Hide Forgot
Created attachment 1211843 [details] output of heat stack-show overcloud Description of problem: A failure happened when scaling up an established overcloud. I tried to clean up the heat stack and re-deploy. After deleting the nova instance and ironic nodes at undercloud, I tried to deploy the compute nodes again. But it fails immediately because of "ERROR: Stack overcloud already has an action (ROLLBACK) in progress”. I cannot cancel heat-update because of “ERROR: Cancelling update when stack is (u'ROLLBACK', u'IN_PROGRESS') is not supported”. Although the rollback in progress finally changed into rollback failed state, but I still cannot do another update. Now, I am stuck on this error thus cannot add new compute nodes to the overcloud. To prevent this happens, user should not be allowed to delete the undercloud resources such as nova instance or ironic nodes; Or heat should force clean up failed update. Version-Release number of selected component (if applicable): How reproducible: Steps to Reproduce: 1. 2. 3. Actual results: Cannot cancel the failed undercloud heat stack update; Cannot do a new undercloud heat stack update; Expected results: reject the requests to delete undercloud resources directly, if heat is the owner of such resources; User should be able to delete/cancel any failed actions, such as a heat update or rollback; Additional info:
Cancelling a stack update is not recommended for TripleO, because it causes a rollback and TripleO is not designed to deal with rollbacks. The best approach is to allow the stack and all of its nested stacks to either succeed, fail or timeout. It is possible to accelerate this process by restarting heat-engine on the undercloud (after which all IN_PROGRESS stacks should move to the FAILED state), and this usually works fine now (although in earlier versions of OSPd it was often problematic). Once the stack has reached the ROLLBACK_FAILED state you should be able to update it again, although you may have to wait for some nested stacks to time out also (this latter part is fixed in Newton). If you're still having issues, I would suggest restarting heat-engine to ensure all stacks are reset.

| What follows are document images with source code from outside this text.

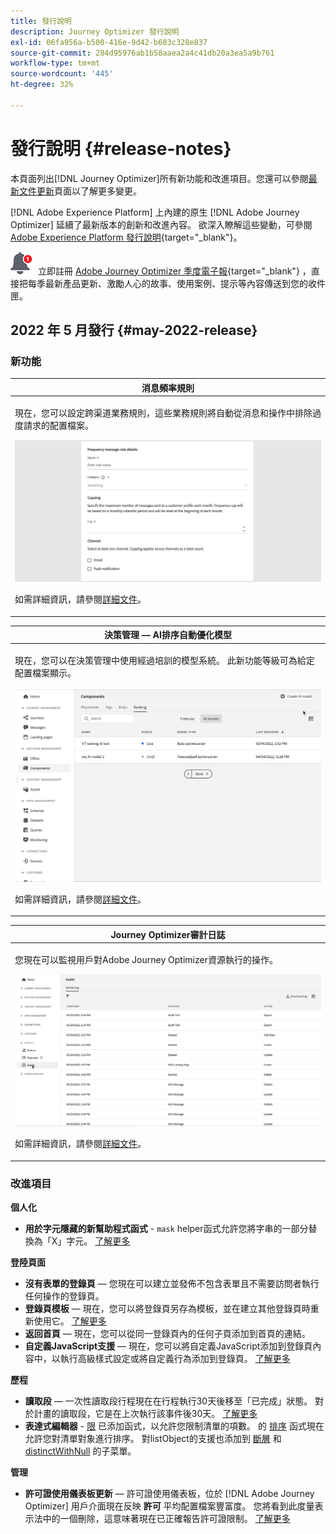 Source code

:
 ```yaml
---
title: 發行說明
description: Journey Optimizer 發行說明
exl-id: 06fa956a-b500-416e-9d42-b683c328e837
source-git-commit: 284d95976ab1b58aaea2a4c41db20a3ea5a9b761
workflow-type: tm+mt
source-wordcount: '445'
ht-degree: 32%

---
```


# 發行說明 {#release-notes}

本頁面列出[!DNL Journey Optimizer]所有新功能和改進項目。您還可以參閱[最新文件更新](documentation-updates.md)頁面以了解更多變更。

[!DNL Adobe Experience Platform] 上內建的原生 [!DNL Adobe Journey Optimizer] 延續了最新版本的創新和改進內容。 欲深入瞭解這些變動，可參閱 [Adobe Experience Platform 發行說明](https://experienceleague.adobe.com/docs/experience-platform/release-notes/latest.html?lang=zh-Hant){target=&quot;_blank&quot;}。

![電子報](../assets/do-not-localize/nl-icon.png) 立即註冊 [Adobe Journey Optimizer 季度電子報](https://www.adobe.com/subscription/Adobe_Journey_Optimizer_NL.html){target=&quot;_blank&quot;} ，直接把每季最新產品更新、激勵人心的故事、使用案例、提示等內容傳送到您的收件匣。

## 2022 年 5 月發行 {#may-2022-release}

### 新功能

<table>
<thead>
<tr>
<th><strong>消息頻率規則</strong><br/></th>
</tr>
</thead>
<tbody>
<tr>
<td>
<p>現在，您可以設定跨渠道業務規則，這些業務規則將自動從消息和操作中排除過度請求的配置檔案。</p>
<img src="assets/frequency-rn.gif"/>
<p>如需詳細資訊，請參閱<a href="../configuration/frequency-rules.md">詳細文件</a>。</p>
</td>
</tr>
</tbody>
</table>


<!--table>
<thead>
<tr>
<th><strong>Email BCC</strong><br/></th>
</tr>
</thead>
<tbody>
<tr>
<td>
<p>Availability date: <strong>May, 31</strong></p>
<p>You can now use the Email BCC (blind carbon copy) capability to store emails sent by Adobe Journey Optimizer. Enable this option in your email presets so that every email sent is blind-copied to your BCC address.</p>
<img src="assets/bcc-rn.gif"/>
<p>For more information, refer to the <a href="../configuration/email-settings.md#bcc-email">detailed documentation</a>.</p>
</td>
</tr>
</tbody>
</table-->


<table>
<thead>
<tr>
<th><strong>決策管理 — AI排序自動優化模型</strong><br/></th>
</tr>
</thead>
<tbody>
<tr>
<td>
<p>現在，您可以在決策管理中使用經過培訓的模型系統。 此新功能等級可為給定配置檔案顯示。</p>
<img src="assets/optimization.gif"/>
<p>如需詳細資訊，請參閱<a href="../offers/offer-activities/configure-offer-selection.md#use-ranking-strategy">詳細文件</a>。</p>
</td>
</tr>
</tbody>
</table>

<!--table>
<thead>
<tr>
<th><strong>Attribute-based Access Control (ABAC)</strong><br/></th>
</tr>
</thead>
<tbody>
<tr>
<td>
<p>Permission management in Journey Optimizer has been extended to data access. You can now manage data access for specific teams or groups of users (i.e. internal, external, 3rd parties) ​and manage access to specific types of data (i.e. Sensitive Personal Data/SPD).</p>
<p>This capability is available for a limited set of customers.</p>
<p>For more information, refer to the <a href="../landing-pages/create-lp.md">detailed documentation</a>.</p>
</td>
</tr>
</tbody>
</table-->

<table>
<thead>
<tr>
<th><strong>Journey Optimizer審計日誌</strong><br/></th>
</tr>
</thead>
<tbody>
<tr>
<td>
<p>您現在可以監視用戶對Adobe Journey Optimizer資源執行的操作。</p>
<img src="assets/audit-rn.gif"/>
<p>如需詳細資訊，請參閱<a href="../reports/audit-logs.md">詳細文件</a>。</p>
</td>
</tr>
</tbody>
</table>

### 改進項目

**個人化**

* **用於字元隱藏的新幫助程式函式** - `mask` helper函式允許您將字串的一部分替換為「X」字元。 [了解更多](../personalization/functions/string.md#mask)

**登陸頁面**

* **沒有表單的登錄頁**  — 您現在可以建立並發佈不包含表單且不需要訪問者執行任何操作的登錄頁。
* **登錄頁模板**  — 現在，您可以將登錄頁另存為模板，並在建立其他登錄頁時重新使用它。 [了解更多](../landing-pages/lp-templates.md)
* **返回首頁**  — 現在，您可以從同一登錄頁內的任何子頁添加到首頁的連結。
* **自定義JavaScript支援**  — 現在，您可以將自定義JavaScript添加到登錄頁內容中，以執行高級樣式設定或將自定義行為添加到登錄頁。	[了解更多](../landing-pages/lp-custom-js.md)

**歷程**

* **讀取段**  — 一次性讀取段行程現在在行程執行30天後移至「已完成」狀態。 對於計畫的讀取段，它是在上次執行該事件後30天。 [了解更多](../building-journeys/read-segment.md)
* **表達式編輯器** - [限](../building-journeys/functions/functionlimit.md) 已添加函式，以允許您限制清單的項數。 的 [排序](../building-journeys/functions/functionsort.md) 函式現在允許您對清單對象進行排序。 對listObject的支援也添加到 [斷層](../building-journeys/functions/functiondistinct.md) 和 [distinctWithNull](../building-journeys/functions/functiondistinctwithnull.md) 的子菜單。

**管理**

* **許可證使用儀表板更新**  — 許可證使用儀表板，位於 [!DNL Adobe Journey Optimizer] 用戶介面現在反映 **許可** 平均配置檔案豐富度。 您將看到此度量表示法中的一個刪除，這意味著現在已正確報告許可證限制。 [了解更多](../start/licence-usage.md)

Zene, Thanks a lot for the prompt response. After restart heat-engine I can continue my operation, e.g. adding compute nodes to the existing overcloud. I think we can close the bug as no-problem-found. Should I change the state to close? Thanks. Bin (In reply to Zane Bitter from comment #1) > Cancelling a stack update is not recommended for TripleO, because it causes > a rollback and TripleO is not designed to deal with rollbacks. The best > approach is to allow the stack and all of its nested stacks to either > succeed, fail or timeout. It is possible to accelerate this process by > restarting heat-engine on the undercloud (after which all IN_PROGRESS stacks > should move to the FAILED state), and this usually works fine now (although > in earlier versions of OSPd it was often problematic). > > Once the stack has reached the ROLLBACK_FAILED state you should be able to > update it again, although you may have to wait for some nested stacks to > time out also (this latter part is fixed in Newton). If you're still having > issues, I would suggest restarting heat-engine to ensure all stacks are > reset.
Great! Thanks for the update.